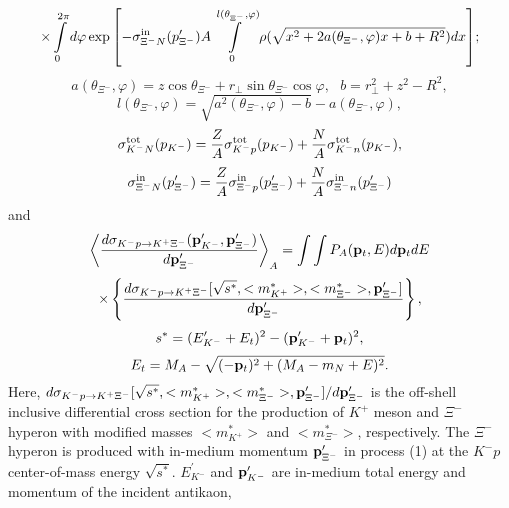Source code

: \documentclass[12pt]{article}
\begin{document}
$$
\times
\int\limits_{0}^{2\pi}d{\varphi}\exp{\left[-\sigma_{{\Xi^-}N}^{\rm in}(p^{\prime}_{\Xi^-})A
\int\limits_{0}^{l(\theta_{{\Xi^-}},\varphi)}
\rho(\sqrt{x^2+2a(\theta_{{\Xi^-}},\varphi)x+b+R^2})dx\right]};
$$
\begin{equation}
a(\theta_{\Xi^-},\varphi)=z\cos{\theta_{\Xi^-}}+
r_{\bot}\sin{\theta_{\Xi^-}}\cos{\varphi},\,\,\,\,b=r_{\bot}^2+z^2-R^2,
\end{equation}
\begin{equation}
l(\theta_{\Xi^-},\varphi)=\sqrt{a^2(\theta_{\Xi^-},\varphi)-b}-
a(\theta_{\Xi^-},\varphi),
\end{equation}
\begin{equation}
\sigma_{{K^-}N}^{\rm tot}(p_{K^-})=
\frac{Z}{A}\sigma_{{K^-}p}^{\rm tot}(p_{K^-})+\frac{N}{A}\sigma_{{K^-}n}^{\rm tot}(p_{K^-}),
\end{equation}
\begin{equation}
\sigma_{{\Xi^-}N}^{\rm in}(p^{\prime}_{\Xi^-})=
\frac{Z}{A}\sigma_{{\Xi^-}p}^{\rm in}(p^{\prime}_{\Xi^-})+
\frac{N}{A}\sigma_{{\Xi^-}n}^{\rm in}(p^{\prime}_{\Xi^-})
\end{equation}
and
\begin{equation}
\left<\frac{d\sigma_{{K^-}p\to K^+{\Xi^-}}({\bf p}^{\prime}_{K^-},{\bf p}^{\prime}_{\Xi^-})}
{d{\bf p}^{\prime}_{\Xi^-}}\right>_A=
\int\int
P_A({\bf p}_t,E)d{\bf p}_tdE
\end{equation}
$$
\times
\left\{\frac{d\sigma_{{K^-}p\to K^+{\Xi^-}}[\sqrt{s^*},<m_{K^+}^*>,
<m_{\Xi^-}^*>,{\bf p}^{\prime}_{\Xi^-}]}
{d{\bf p}^{\prime}_{\Xi^-}}\right\},
$$
\begin{equation}
  s^*=(E^{\prime}_{K^-}+E_t)^2-({\bf p}^{\prime}_{K^-}+{\bf p}_t)^2,
\end{equation}
\begin{equation}
   E_t=M_A-\sqrt{(-{\bf p}_t)^2+(M_{A}-m_{N}+E)^{2}}.
\end{equation}
Here,
$d\sigma_{{K^-}p\to {K^+}{\Xi^-}}[\sqrt{s^*},<m_{K^+}^*>,<m_{\Xi^-}^*>,{\bf p}^{\prime}_{\Xi^-}]
/d{\bf p}^{\prime}_{\Xi^-}$
is the off-shell inclusive differential cross section for the production of $K^+$ meson and
$\Xi^-$ hyperon with modified masses $<m_{K^+}^*>$ and $<m_{\Xi^-}^*>$, respectively.
The $\Xi^-$ hyperon is produced with in-medium momentum
${\bf p}^{\prime}_{{\Xi^-}}$ in process (1) at the ${K^-}p$ center-of-mass energy $\sqrt{s^*}$.
$E^{\prime}_{K^-}$ and ${\bf p}^{\prime}_{K^-}$ are in-medium total energy and momentum of the incident antikaon,
\end{document}
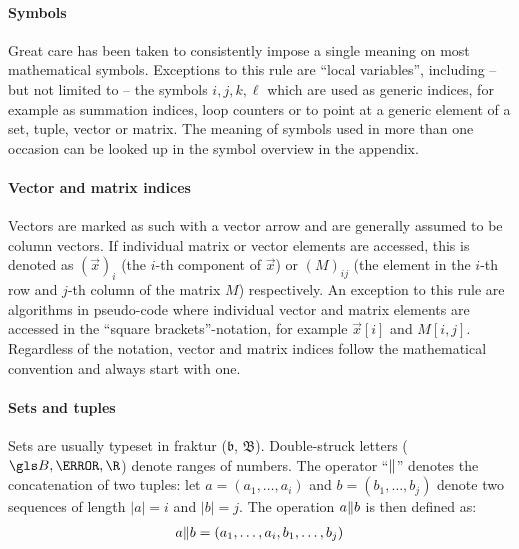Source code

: \paragraph{Symbols}
Great care has been taken to consistently impose a single meaning on most mathematical symbols. Exceptions to this rule are \enquote{local variables}, including -- but not limited to -- the symbols $i, j, k, \ell$ which are used as generic indices, for example as summation indices, loop counters or to point at a generic element of a set, tuple, vector or matrix. The meaning of symbols used in more than one occasion can be looked up in the symbol overview in the appendix.

\paragraph{Vector and matrix indices}
Vectors are marked as such with a vector arrow and are generally assumed to be column vectors. If individual matrix or vector elements are accessed, this is denoted as $(\vec x)_i$ (the $i$-th component of $\vec x$) or $(M)_{ij}$ (the element in the $i$-th row and $j$-th column of the matrix $M$) respectively. An exception to this rule are algorithms in pseudo-code where individual vector and matrix elements are accessed in the \enquote{square brackets}-notation, for example $\vec x[i]$ and $M[i, j]$. Regardless of the notation, vector and matrix indices follow the mathematical convention and always start with one.

\paragraph{Sets and tuples}
Sets are usually typeset in fraktur (\eg $\mathfrak{b}$, $\mathfrak{B}$). Double-struck letters (\eg $\B, \N, \R$) denote ranges of numbers. The operator \enquote{$\Arrowvert$} denotes the concatenation of two tuples: let $a = (a_1, \ldots, a_i)$ and $b = (b_1, \ldots, b_j)$ denote two sequences of length $|a| = i$ and $|b| = j$. The operation $a \Arrowvert b$ is then defined as:
\begin{align}
	a \Arrowvert b = (a_1, \ldots, a_i, b_1, \ldots, b_j)
\end{align}

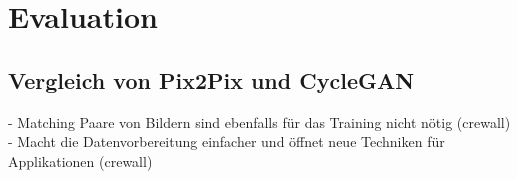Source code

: \chapter{Evaluation}

\section{Vergleich von Pix2Pix und CycleGAN}
- Matching Paare von Bildern sind ebenfalls für das Training nicht nötig (crewall)
- Macht die Datenvorbereitung einfacher und öffnet neue Techniken für Applikationen (crewall)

+--

Brief: An exact copy of the entries above is required, with the pictures left out.

Completed exercise:
Source code

: \documentclass[12pt]{article}
\begin{document}
$$
\times
\int\limits_{0}^{2\pi}d{\varphi}\exp{\left[-\sigma_{{\Xi^-}N}^{\rm in}(p^{\prime}_{\Xi^-})A
\int\limits_{0}^{l(\theta_{{\Xi^-}},\varphi)}
\rho(\sqrt{x^2+2a(\theta_{{\Xi^-}},\varphi)x+b+R^2})dx\right]};
$$
\begin{equation}
a(\theta_{\Xi^-},\varphi)=z\cos{\theta_{\Xi^-}}+
r_{\bot}\sin{\theta_{\Xi^-}}\cos{\varphi},\,\,\,\,b=r_{\bot}^2+z^2-R^2,
\end{equation}
\begin{equation}
l(\theta_{\Xi^-},\varphi)=\sqrt{a^2(\theta_{\Xi^-},\varphi)-b}-
a(\theta_{\Xi^-},\varphi),
\end{equation}
\begin{equation}
\sigma_{{K^-}N}^{\rm tot}(p_{K^-})=
\frac{Z}{A}\sigma_{{K^-}p}^{\rm tot}(p_{K^-})+\frac{N}{A}\sigma_{{K^-}n}^{\rm tot}(p_{K^-}),
\end{equation}
\begin{equation}
\sigma_{{\Xi^-}N}^{\rm in}(p^{\prime}_{\Xi^-})=
\frac{Z}{A}\sigma_{{\Xi^-}p}^{\rm in}(p^{\prime}_{\Xi^-})+
\frac{N}{A}\sigma_{{\Xi^-}n}^{\rm in}(p^{\prime}_{\Xi^-})
\end{equation}
and
\begin{equation}
\left<\frac{d\sigma_{{K^-}p\to K^+{\Xi^-}}({\bf p}^{\prime}_{K^-},{\bf p}^{\prime}_{\Xi^-})}
{d{\bf p}^{\prime}_{\Xi^-}}\right>_A=
\int\int
P_A({\bf p}_t,E)d{\bf p}_tdE
\end{equation}
$$
\times
\left\{\frac{d\sigma_{{K^-}p\to K^+{\Xi^-}}[\sqrt{s^*},<m_{K^+}^*>,
<m_{\Xi^-}^*>,{\bf p}^{\prime}_{\Xi^-}]}
{d{\bf p}^{\prime}_{\Xi^-}}\right\},
$$
\begin{equation}
  s^*=(E^{\prime}_{K^-}+E_t)^2-({\bf p}^{\prime}_{K^-}+{\bf p}_t)^2,
\end{equation}
\begin{equation}
   E_t=M_A-\sqrt{(-{\bf p}_t)^2+(M_{A}-m_{N}+E)^{2}}.
\end{equation}
Here,
$d\sigma_{{K^-}p\to {K^+}{\Xi^-}}[\sqrt{s^*},<m_{K^+}^*>,<m_{\Xi^-}^*>,{\bf p}^{\prime}_{\Xi^-}]
/d{\bf p}^{\prime}_{\Xi^-}$
is the off-shell inclusive differential cross section for the production of $K^+$ meson and
$\Xi^-$ hyperon with modified masses $<m_{K^+}^*>$ and $<m_{\Xi^-}^*>$, respectively.
The $\Xi^-$ hyperon is produced with in-medium momentum
${\bf p}^{\prime}_{{\Xi^-}}$ in process (1) at the ${K^-}p$ center-of-mass energy $\sqrt{s^*}$.
$E^{\prime}_{K^-}$ and ${\bf p}^{\prime}_{K^-}$ are in-medium total energy and momentum of the incident antikaon,
\end{document}
Source code

: \paragraph{Symbols}
Great care has been taken to consistently impose a single meaning on most mathematical symbols. Exceptions to this rule are \enquote{local variables}, including -- but not limited to -- the symbols $i, j, k, \ell$ which are used as generic indices, for example as summation indices, loop counters or to point at a generic element of a set, tuple, vector or matrix. The meaning of symbols used in more than one occasion can be looked up in the symbol overview in the appendix.

\paragraph{Vector and matrix indices}
Vectors are marked as such with a vector arrow and are generally assumed to be column vectors. If individual matrix or vector elements are accessed, this is denoted as $(\vec x)_i$ (the $i$-th component of $\vec x$) or $(M)_{ij}$ (the element in the $i$-th row and $j$-th column of the matrix $M$) respectively. An exception to this rule are algorithms in pseudo-code where individual vector and matrix elements are accessed in the \enquote{square brackets}-notation, for example $\vec x[i]$ and $M[i, j]$. Regardless of the notation, vector and matrix indices follow the mathematical convention and always start with one.

\paragraph{Sets and tuples}
Sets are usually typeset in fraktur (\eg $\mathfrak{b}$, $\mathfrak{B}$). Double-struck letters (\eg $\B, \N, \R$) denote ranges of numbers. The operator \enquote{$\Arrowvert$} denotes the concatenation of two tuples: let $a = (a_1, \ldots, a_i)$ and $b = (b_1, \ldots, b_j)$ denote two sequences of length $|a| = i$ and $|b| = j$. The operation $a \Arrowvert b$ is then defined as:
\begin{align}
	a \Arrowvert b = (a_1, \ldots, a_i, b_1, \ldots, b_j)
\end{align}

Source code

: \chapter{Evaluation}

\section{Vergleich von Pix2Pix und CycleGAN}
- Matching Paare von Bildern sind ebenfalls für das Training nicht nötig (crewall)
- Macht die Datenvorbereitung einfacher und öffnet neue Techniken für Applikationen (crewall)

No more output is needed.